From 1913 to 1920, the Constitution was amended a whopping four times. These weren’t minor changes either, the direct election of senators helped Democrats become increasingly competitive in New England, the income tax’s introduction resulted in it ultimately becoming a leading source of revenue for the U.S. government and thus made Prohibition possible, and the other two were Prohibition and women’s suffrage. This was the most rapid adoption of constitutional amendments since the creation of the Bill of Rights, and there was pushback. This came in the form of the proposed Wadsworth-Garrett Amendment. Senator James W. Wadsworth Jr. (R-N.Y.) had been a leading opponent of both Prohibition and women’s suffrage and believed that these amendments had been adopted over the will of the voters. Indeed, several states had held referendums on women’s suffrage prior to the adoption of the 19th Amendment. In the five years that preceded the suffrage amendment: Massachusetts, New Jersey, Pennsylvania, Iowa, West Virginia, Maine, Louisiana, and Texas had voted down women’s suffrage. Wadsworth thought Congress was acting against the will of the people of these states and thus wanted to change the amending process to get the public more involved. Wadsworth got in a cosponsor House Minority Leader Finis J. Garrett (D-Tenn.), who had voted for Prohibition but against women’s suffrage. Neither of these men were keen on further amendments to the Constitution and both voted against the Child Labor Amendment in 1924. The amendment would make the following changes:
“1. At least one house of the legislatures which may ratify future constitutional amendments shall be elected after the submission of the amendment by Congress to the States.

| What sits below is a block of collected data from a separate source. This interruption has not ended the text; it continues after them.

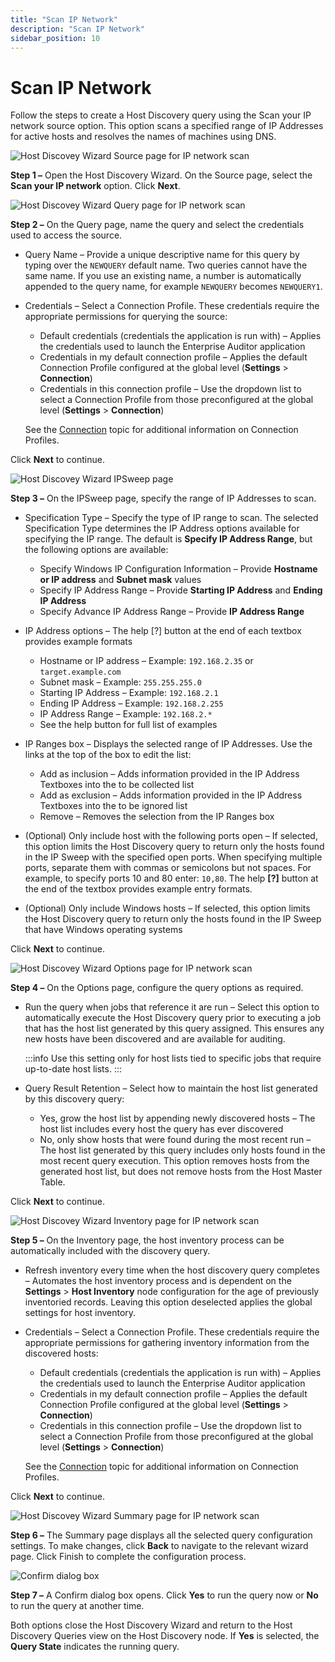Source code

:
 ```yaml
---
title: "Scan IP Network"
description: "Scan IP Network"
sidebar_position: 10
---
```


# Scan IP Network

Follow the steps to create a Host Discovery query using the Scan your IP network source option. This
option scans a specified range of IP Addresses for active hosts and resolves the names of machines
using DNS.

![Host Discovey Wizard Source page for IP network scan](/img/product_docs/accessanalyzer/11.6/admin/hostdiscovery/wizard/source.webp)

**Step 1 –** Open the Host Discovery Wizard. On the Source page, select the **Scan your IP network**
option. Click **Next**.

![Host Discovey Wizard Query page for IP network scan](/img/product_docs/accessanalyzer/11.6/admin/hostdiscovery/wizard/query_1.webp)

**Step 2 –** On the Query page, name the query and select the credentials used to access the source.

- Query Name – Provide a unique descriptive name for this query by typing over the `NEWQUERY`
  default name. Two queries cannot have the same name. If you use an existing name, a number is
  automatically appended to the query name, for example `NEWQUERY` becomes `NEWQUERY1`.
- Credentials – Select a Connection Profile. These credentials require the appropriate permissions
  for querying the source:

    - Default credentials (credentials the application is run with) – Applies the credentials used
      to launch the Enterprise Auditor application
    - Credentials in my default connection profile – Applies the default Connection Profile
      configured at the global level (**Settings** > **Connection**)
    - Credentials in this connection profile – Use the dropdown list to select a Connection Profile
      from those preconfigured at the global level (**Settings** > **Connection**)

    See the
    [Connection](/docs/accessanalyzer/11.6/admin/settings/connection/overview.md)
    topic for additional information on Connection Profiles.

Click **Next** to continue.

![Host Discovey Wizard IPSweep page](/img/product_docs/accessanalyzer/11.6/admin/hostdiscovery/wizard/ipsweep.webp)

**Step 3 –** On the IPSweep page, specify the range of IP Addresses to scan.

- Specification Type – Specify the type of IP range to scan. The selected Specification Type
  determines the IP Address options available for specifying the IP range. The default is **Specify
  IP Address Range**, but the following options are available:

    - Specify Windows IP Configuration Information – Provide **Hostname or IP address** and **Subnet
      mask** values
    - Specify IP Address Range – Provide **Starting IP Address** and **Ending IP Address**
    - Specify Advance IP Address Range – Provide **IP Address Range**

- IP Address options – The help [?] button at the end of each textbox provides example formats

    - Hostname or IP address – Example: `192.168.2.35` or `target.example.com`
    - Subnet mask – Example: `255.255.255.0`
    - Starting IP Address – Example: `192.168.2.1`
    - Ending IP Address – Example: `192.168.2.255`
    - IP Address Range – Example: `192.168.2.*`
    - See the help button for full list of examples

- IP Ranges box – Displays the selected range of IP Addresses. Use the links at the top of the box
  to edit the list:

    - Add as inclusion – Adds information provided in the IP Address Textboxes into the to be
      collected list
    - Add as exclusion – Adds information provided in the IP Address Textboxes into the to be
      ignored list
    - Remove – Removes the selection from the IP Ranges box

- (Optional) Only include host with the following ports open – If selected, this option limits the
  Host Discovery query to return only the hosts found in the IP Sweep with the specified open ports.
  When specifying multiple ports, separate them with commas or semicolons but not spaces. For
  example, to specify ports 10 and 80 enter: `10,80`. The help **[?]** button at the end of the
  textbox provides example entry formats.
- (Optional) Only include Windows hosts – If selected, this option limits the Host Discovery query
  to return only the hosts found in the IP Sweep that have Windows operating systems

Click **Next** to continue.

![Host Discovey Wizard Options page for IP network scan](/img/product_docs/accessanalyzer/11.6/admin/hostdiscovery/wizard/options_1.webp)

**Step 4 –** On the Options page, configure the query options as required.

- Run the query when jobs that reference it are run – Select this option to automatically execute
  the Host Discovery query prior to executing a job that has the host list generated by this query
  assigned. This ensures any new hosts have been discovered and are available for auditing.

    :::info
    Use this setting only for host lists tied to specific jobs that require
    up-to-date host lists.
    :::


- Query Result Retention – Select how to maintain the host list generated by this discovery query:

    - Yes, grow the host list by appending newly discovered hosts – The host list includes every
      host the query has ever discovered
    - No, only show hosts that were found during the most recent run – The host list generated by
      this query includes only hosts found in the most recent query execution. This option removes
      hosts from the generated host list, but does not remove hosts from the Host Master Table.

Click **Next** to continue.

![Host Discovey Wizard Inventory page for IP network scan](/img/product_docs/accessanalyzer/11.6/admin/hostdiscovery/wizard/inventory.webp)

**Step 5 –** On the Inventory page, the host inventory process can be automatically included with
the discovery query.

- Refresh inventory every time when the host discovery query completes – Automates the host
  inventory process and is dependent on the **Settings** > **Host Inventory** node configuration for
  the age of previously inventoried records. Leaving this option deselected applies the global
  settings for host inventory.
- Credentials – Select a Connection Profile. These credentials require the appropriate permissions
  for gathering inventory information from the discovered hosts:

    - Default credentials (credentials the application is run with) – Applies the credentials used
      to launch the Enterprise Auditor application
    - Credentials in my default connection profile – Applies the default Connection Profile
      configured at the global level (**Settings** > **Connection**)
    - Credentials in this connection profile – Use the dropdown list to select a Connection Profile
      from those preconfigured at the global level (**Settings** > **Connection**)

    See the
    [Connection](/docs/accessanalyzer/11.6/admin/settings/connection/overview.md)
    topic for additional information on Connection Profiles.

Click **Next** to continue.

![Host Discovey Wizard Summary page for IP network scan](/img/product_docs/accessanalyzer/11.6/admin/hostdiscovery/wizard/summary_1.webp)

**Step 6 –** The Summary page displays all the selected query configuration settings. To make
changes, click **Back** to navigate to the relevant wizard page. Click Finish to complete the
configuration process.

![Confirm dialog box](/img/product_docs/accessanalyzer/11.6/admin/hostdiscovery/wizard/wizardconfirmdialog.webp)

**Step 7 –** A Confirm dialog box opens. Click **Yes** to run the query now or **No** to run the
query at another time.

Both options close the Host Discovery Wizard and return to the Host Discovery Queries view on the
Host Discovery node. If **Yes** is selected, the **Query State** indicates the running query.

2. Any State may require that the ratification of an amendment by its legislature be subject to confirmation by popular vote.
3. Until three fourths of the States have ratified or more than one fourth of the States have rejected an amendment any State may reverse its previous action.” (CQ Researcher)
This proposal would simultaneously get the people more involved in the amending process and make it more difficult for the Constitution to be amended, thus it was controversially known as the “back to the people amendment”. This amendment was considered in the Senate, but Senator Thomas Walsh (D-Mont.), a progressive, added an amendment excluding State legislatures from the process of ratification, instead automatically leaving it to popular vote. Numerous different factions and opinions formed on the amendment and the Walsh amendment displeased Wadsworth. The Senate adopted in response the Jones Amendment, which required amendments to first got to the legislatures and then the legislatures decide whether the people vote for. The Jones Amendment was struck out the very next day, and the Senate sent the altered Wadsworth-Garrett amendment back to committee, with Wadsworth voting for. Both Wadsworth and Garrett would subsequently vote against the Child Labor Amendment, which would grant Congress the power to regulate and abolish child labor, directly overriding the Supreme Court cases Hammer v. Dagenhart (1918) and Bailey v. Drexel Furniture Co. (1922), which struck down laws passed by Congress governing the use of child labor. In the next session of Congress, Wadsworth tried again but to no avail. He lost reelection in 1926 on account of his opposition to Prohibition and women’s suffrage but made a comeback in the House in the 1932 elections. There was one constitutional amendment that would come to pass within the next ten years that Senator Wadsworth was pleased with however, the repeal of Prohibition. To make matters better, it was done in a sort of manner that certainly satisfied him: a constitutional convention.
Miller, J. (1926, February). Amendment of the Federal Constitution: Should it Be Made More Difficult? Minnesota Law Review, 10(3).
State women’s suffrage ballot measures. Ballotpedia.
The Wadsworth-Garrett Amendment. CQ Researcher.